One of the guys buzzing away in the back chimed in, “male or female?”
“Okayokay… what’s the ink made of?”
“Dead bugs. Mushed-up dead bugs.”
I asked him if he’d ever tattooed behind somebody’s ear.
“Sweetheart, I’ve done everything but the eyelids.”
“Oh. Oh, yeah.”
I promised him this would be my one and only.
“I don’t know anyone with just one tattoo.” After he jabbed the side of my skull with tiny needles, which tickled and left me feeling high in the aftermath, he said something unexpected; “welcome to the club.”
Did I even want a membership?
“She’s one tough woman. If she can cook, you’d better give her a ring.”
The boy at my side confirmed that I could, indeed cook. I smirked at the black ink-swirl-covered grown man, praising me for fortitude in the shape of a tiny parallelogram behind my right ear.

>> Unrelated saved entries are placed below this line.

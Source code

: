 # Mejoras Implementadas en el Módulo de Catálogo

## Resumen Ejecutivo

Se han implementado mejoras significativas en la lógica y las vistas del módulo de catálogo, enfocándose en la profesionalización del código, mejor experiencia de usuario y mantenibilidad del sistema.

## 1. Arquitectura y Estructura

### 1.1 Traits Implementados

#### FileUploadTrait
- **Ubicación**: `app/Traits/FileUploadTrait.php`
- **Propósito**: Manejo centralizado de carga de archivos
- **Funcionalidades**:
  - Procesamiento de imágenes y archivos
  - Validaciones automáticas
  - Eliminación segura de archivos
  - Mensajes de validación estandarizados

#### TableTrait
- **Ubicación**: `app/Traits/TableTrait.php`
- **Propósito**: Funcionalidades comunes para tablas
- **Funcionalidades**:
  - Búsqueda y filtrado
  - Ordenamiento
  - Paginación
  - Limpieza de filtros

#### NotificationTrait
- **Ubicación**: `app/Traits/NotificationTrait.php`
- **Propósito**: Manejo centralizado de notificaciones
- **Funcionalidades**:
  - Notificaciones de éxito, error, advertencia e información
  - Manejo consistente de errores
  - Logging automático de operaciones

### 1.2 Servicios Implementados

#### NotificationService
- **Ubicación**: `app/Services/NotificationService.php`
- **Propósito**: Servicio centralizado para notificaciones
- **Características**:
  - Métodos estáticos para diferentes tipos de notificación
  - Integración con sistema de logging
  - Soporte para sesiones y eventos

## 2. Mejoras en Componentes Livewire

While he had worked at the lines, I closed my eyes and focused intently on the pain. It crept from around corners and bit me at random. They were really nibbles, though, and the vibrations warmed my neck and face. I cherished the pain. Not as a masochist might, but rather in the way that a mother cherishes the pains that bring her a child.
In the cab ride to the airport to drop him off, he inspected the still-numb area.
“You’re bleeding a bit.”
I blotted a thin line of blood onto my notebook, dated it, and sketched the shape beside the date. Still bathing in the unflappable high after the process, I realized that nobody in the world knew our secret. Nobody has known it until now. I uploaded no photos. I projected nothing to my friends and loose acquaintances. We drove to Newark from Chelsea with legs knotted together.
The space behind my ear radiated heat. I immediately felt a tender loss; the moment when I decided to draw geometry onto my skull had passed. Now I have it forever, along with the splinters of conversation and scent of rubbing alcohol and the taxi trip that followed. Ink only carries those moments and sensations deep into the skin, to the blood, to the organs, where they’re filtered and distilled and bottled and savored until they’re spent.